Siamo medici della continuità assistenziale, meglio noti come guardia medica. Siamo umbri e lavoriamo per l’Azienda sanitaria locale Umbria 2. Ovviamente non ci facciamo portabandiera dell’intera categoria, sarebbe impensabile scrivere e ragionare come se fossimo un unico sistema nervoso. Tuttavia l’emergenza covid-19 ha mostrato, nel modo forse più orrendo, tutte le criticità del nostro contratto ovvero le vulnerabilità della nostra professione.

La goccia che ha fatto traboccare il vaso. Tutti gli operatori sanitari dipendenti delle due Aziende sanitarie regionali nonché i dipendenti dell’amministrazione sanitaria stanno ricevendo in busta paga un’indennità ‘covid-19’ relativa ai turni di lavoro svolti durante l’emergenza pandemica. Tra i beneficiari, tra gli altri, non figurano i medici di continuità assistenziale, i medici di 118 con rapporto di convenzione e i medici di medicina generale. Probabilmente, ci verrebbe da pensare, il nostro rischio è stato meno rilevante rispetto a quello corso dal personale amministrativo che lavorava protetto all’interno di un ufficio o della propria abitazione grazie allo smart working.

In quei giorni abbiamo cercato di rimanere in prima linea nonostante la scarsissima disponibilità di presidi di protezione individuale (mascherine chirurgiche e ffp2 in primis). E cogliamo oggi l’occasione per ringraziare tutti quei cittadini o quelle aziende private che ci hanno donato strumenti fondamentali per la protezione nostra e dei nostri pazienti. Allo stesso modo ringraziamo quelle farmacie che hanno reso disponibili le mascherine ffp2 vendendole al prezzo ‘di fabbrica’. Esatto.

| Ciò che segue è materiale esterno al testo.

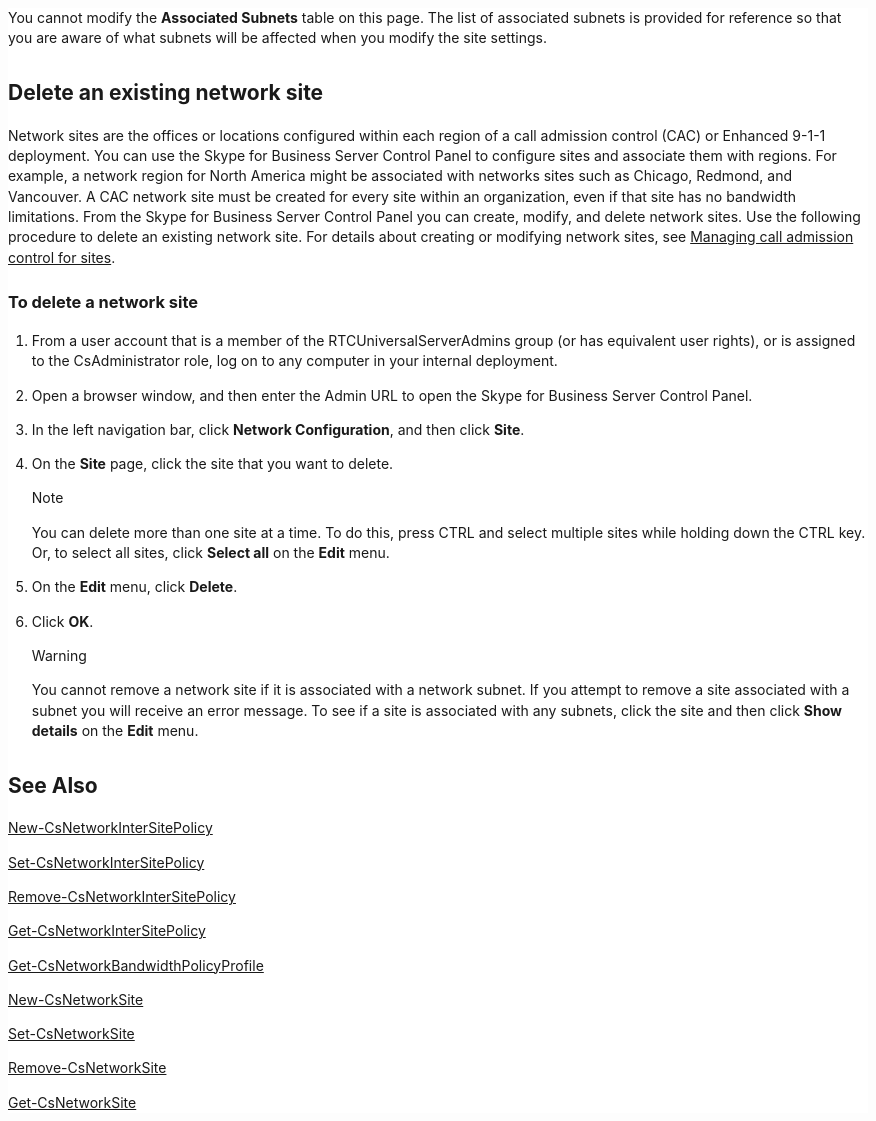You cannot modify the **Associated Subnets** table on this page. The list of associated subnets is provided for reference so that you are aware of what subnets will be affected when you modify the site settings.


## Delete an existing network site

Network sites are the offices or locations configured within each region of a call admission control (CAC) or Enhanced 9-1-1 deployment. You can use the Skype for Business Server Control Panel to configure sites and associate them with regions. For example, a network region for North America might be associated with networks sites such as Chicago, Redmond, and Vancouver. A CAC network site must be created for every site within an organization, even if that site has no bandwidth limitations. From the Skype for Business Server Control Panel you can create, modify, and delete network sites. Use the following procedure to delete an existing network site. For details about creating or modifying network sites, see [Managing call admission control for sites](managing-call-admission-control-for-sites.md).


### To delete a network site

1.  From a user account that is a member of the RTCUniversalServerAdmins group (or has equivalent user rights), or is assigned to the CsAdministrator role, log on to any computer in your internal deployment.

2.  Open a browser window, and then enter the Admin URL to open the Skype for Business Server Control Panel. 

3.  In the left navigation bar, click **Network Configuration**, and then click **Site**.

4.  On the **Site** page, click the site that you want to delete.

    > [!NOTE]  
    > You can delete more than one site at a time. To do this, press CTRL and select multiple sites while holding down the CTRL key. Or, to select all sites, click **Select all** on the **Edit** menu.

5.  On the **Edit** menu, click **Delete**.

6.  Click **OK**.
    

    > [!WARNING]  
    > You cannot remove a network site if it is associated with a network subnet. If you attempt to remove a site associated with a subnet you will receive an error message. To see if a site is associated with any subnets, click the site and then click **Show details** on the **Edit** menu.


## See Also


[New-CsNetworkInterSitePolicy](/powershell/module/skype/New-CsNetworkInterSitePolicy) 
 
[Set-CsNetworkInterSitePolicy](/powershell/module/skype/Set-CsNetworkInterSitePolicy)  

[Remove-CsNetworkInterSitePolicy](/powershell/module/skype/Remove-CsNetworkInterSitePolicy)  

[Get-CsNetworkInterSitePolicy](/powershell/module/skype/Get-CsNetworkInterSitePolicy)  

[Get-CsNetworkBandwidthPolicyProfile](/powershell/module/skype/Get-CsNetworkBandwidthPolicyProfile)  

[New-CsNetworkSite](/powershell/module/skype/New-CsNetworkSite)

[Set-CsNetworkSite](/powershell/module/skype/Set-CsNetworkSite)

[Remove-CsNetworkSite](/powershell/module/skype/Remove-CsNetworkSite)  

[Get-CsNetworkSite](/powershell/module/skype/Get-CsNetworkSite)
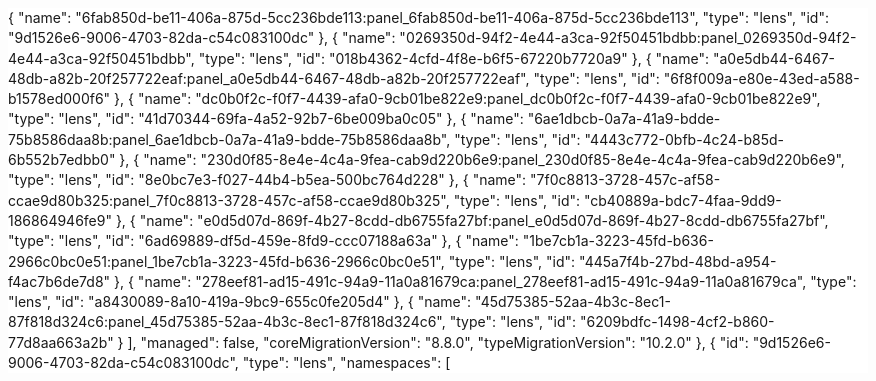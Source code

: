 {
"name": "6fab850d-be11-406a-875d-5cc236bde113:panel_6fab850d-be11-406a-875d-5cc236bde113",
"type": "lens",
"id": "9d1526e6-9006-4703-82da-c54c083100dc"
},
{
"name": "0269350d-94f2-4e44-a3ca-92f50451bdbb:panel_0269350d-94f2-4e44-a3ca-92f50451bdbb",
"type": "lens",
"id": "018b4362-4cfd-4f8e-b6f5-67220b7720a9"
},
{
"name": "a0e5db44-6467-48db-a82b-20f257722eaf:panel_a0e5db44-6467-48db-a82b-20f257722eaf",
"type": "lens",
"id": "6f8f009a-e80e-43ed-a588-b1578ed000f6"
},
{
"name": "dc0b0f2c-f0f7-4439-afa0-9cb01be822e9:panel_dc0b0f2c-f0f7-4439-afa0-9cb01be822e9",
"type": "lens",
"id": "41d70344-69fa-4a52-92b7-6be009ba0c05"
},
{
"name": "6ae1dbcb-0a7a-41a9-bdde-75b8586daa8b:panel_6ae1dbcb-0a7a-41a9-bdde-75b8586daa8b",
"type": "lens",
"id": "4443c772-0bfb-4c24-b85d-6b552b7edbb0"
},
{
"name": "230d0f85-8e4e-4c4a-9fea-cab9d220b6e9:panel_230d0f85-8e4e-4c4a-9fea-cab9d220b6e9",
"type": "lens",
"id": "8e0bc7e3-f027-44b4-b5ea-500bc764d228"
},
{
"name": "7f0c8813-3728-457c-af58-ccae9d80b325:panel_7f0c8813-3728-457c-af58-ccae9d80b325",
"type": "lens",
"id": "cb40889a-bdc7-4faa-9dd9-186864946fe9"
},
{
"name": "e0d5d07d-869f-4b27-8cdd-db6755fa27bf:panel_e0d5d07d-869f-4b27-8cdd-db6755fa27bf",
"type": "lens",
"id": "6ad69889-df5d-459e-8fd9-ccc07188a63a"
},
{
"name": "1be7cb1a-3223-45fd-b636-2966c0bc0e51:panel_1be7cb1a-3223-45fd-b636-2966c0bc0e51",
"type": "lens",
"id": "445a7f4b-27bd-48bd-a954-f4ac7b6de7d8"
},
{
"name": "278eef81-ad15-491c-94a9-11a0a81679ca:panel_278eef81-ad15-491c-94a9-11a0a81679ca",
"type": "lens",
"id": "a8430089-8a10-419a-9bc9-655c0fe205d4"
},
{
"name": "45d75385-52aa-4b3c-8ec1-87f818d324c6:panel_45d75385-52aa-4b3c-8ec1-87f818d324c6",
"type": "lens",
"id": "6209bdfc-1498-4cf2-b860-77d8aa663a2b"
}
],
"managed": false,
"coreMigrationVersion": "8.8.0",
"typeMigrationVersion": "10.2.0"
},
{
"id": "9d1526e6-9006-4703-82da-c54c083100dc",
"type": "lens",
"namespaces": [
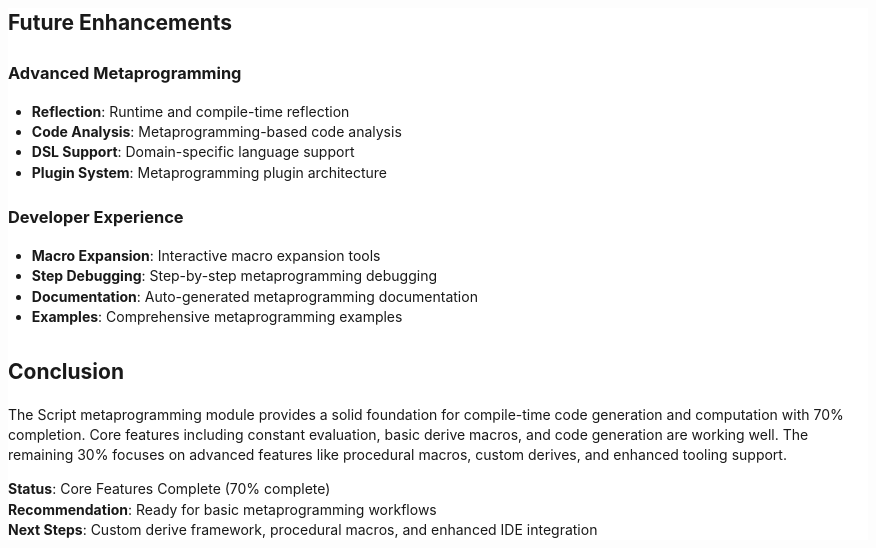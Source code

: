 ## Future Enhancements

### Advanced Metaprogramming
- **Reflection**: Runtime and compile-time reflection
- **Code Analysis**: Metaprogramming-based code analysis
- **DSL Support**: Domain-specific language support
- **Plugin System**: Metaprogramming plugin architecture

### Developer Experience
- **Macro Expansion**: Interactive macro expansion tools
- **Step Debugging**: Step-by-step metaprogramming debugging
- **Documentation**: Auto-generated metaprogramming documentation
- **Examples**: Comprehensive metaprogramming examples

## Conclusion

The Script metaprogramming module provides a solid foundation for compile-time code generation and computation with 70% completion. Core features including constant evaluation, basic derive macros, and code generation are working well. The remaining 30% focuses on advanced features like procedural macros, custom derives, and enhanced tooling support.

**Status**: Core Features Complete (70% complete)  
**Recommendation**: Ready for basic metaprogramming workflows  
**Next Steps**: Custom derive framework, procedural macros, and enhanced IDE integration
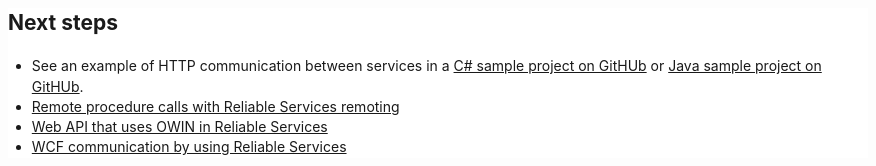 ## Next steps
* See an example of HTTP communication between services in a [C# sample project on GitHUb](https://github.com/Azure-Samples/service-fabric-dotnet-getting-started/tree/classic/Services/WordCount) or [Java sample project on GitHUb](https://github.com/Azure-Samples/service-fabric-java-getting-started/tree/master/Services/WatchDog).
* [Remote procedure calls with Reliable Services remoting](service-fabric-reliable-services-communication-remoting.md)
* [Web API that uses OWIN in Reliable Services](service-fabric-reliable-services-communication-webapi.md)
* [WCF communication by using Reliable Services](service-fabric-reliable-services-communication-wcf.md)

Noi della continuità assistenziale le mascherine ce le siamo dovute comprare, per fortuna ad un prezzo vantaggioso (6,50 euro l’una). E oggi, con aria amaramente divertita, ci viene implicitamente detto dalle nostre buste paga che quelle erano giornate di lavoro ordinario. Probabilmente è vero. Anzi è così. Perché noi medici non distinguiamo le malattie in usuali e inusuali. E non chiediamo più soldi se la malattia è sconosciuta e viene da lontano, magari chiediamo solo più protezione per non diventare noi stessi vettori di infezione. Per l’indennità covid-19 pazienza. Certo è che i premi si attribuiscono in base al merito, non in base a cavilli di contratto (rapporto dipendente o non).

E terminiamo la lettera spendendo proprio due parole sul nostro contratto. Già perché questo dovrebbe rappresentare il principale dispositivo di protezione individuale per una professione sanitaria e non. Analizzandolo nel 2020 si potrebbe pensare ad una strana aberrazione giuridica. Difficile articolare  un discorso sistematico in merito. Fiscalmente dipendenti ma con i diritti di una partita Iva. Non abbiamo ferie. Nessuna tredicesima. Niente trattamento di fine rapporto (Tfr). Rc professionale e assicurazione infortuni a nostro carico. In caso di malattia i primi trenta giorni sono a carico delle società assicuratrici.

Le lungaggini burocratiche per ottenere una retribuzione in corso di malattia ci portano spesso a cedere il turno di lavoro (e non guadagnare) o a lavorare ugualmente nonostante le condizioni fisiche. Tale situazione è per buona parte condivisa con i medici del 118 convenzionati e con i medici di medicina generale con i quali, lavorando gomito a gomito, formiamo la così detta medicina territoriale. Concludiamo la lettera ringraziando Lei che ha deciso di dare spazio a queste riflessioni, la nostra utenza eccezionale durante i giorni neri della pandemia e tutti coloro che ci hanno dato una mano concreta nei momenti più difficili.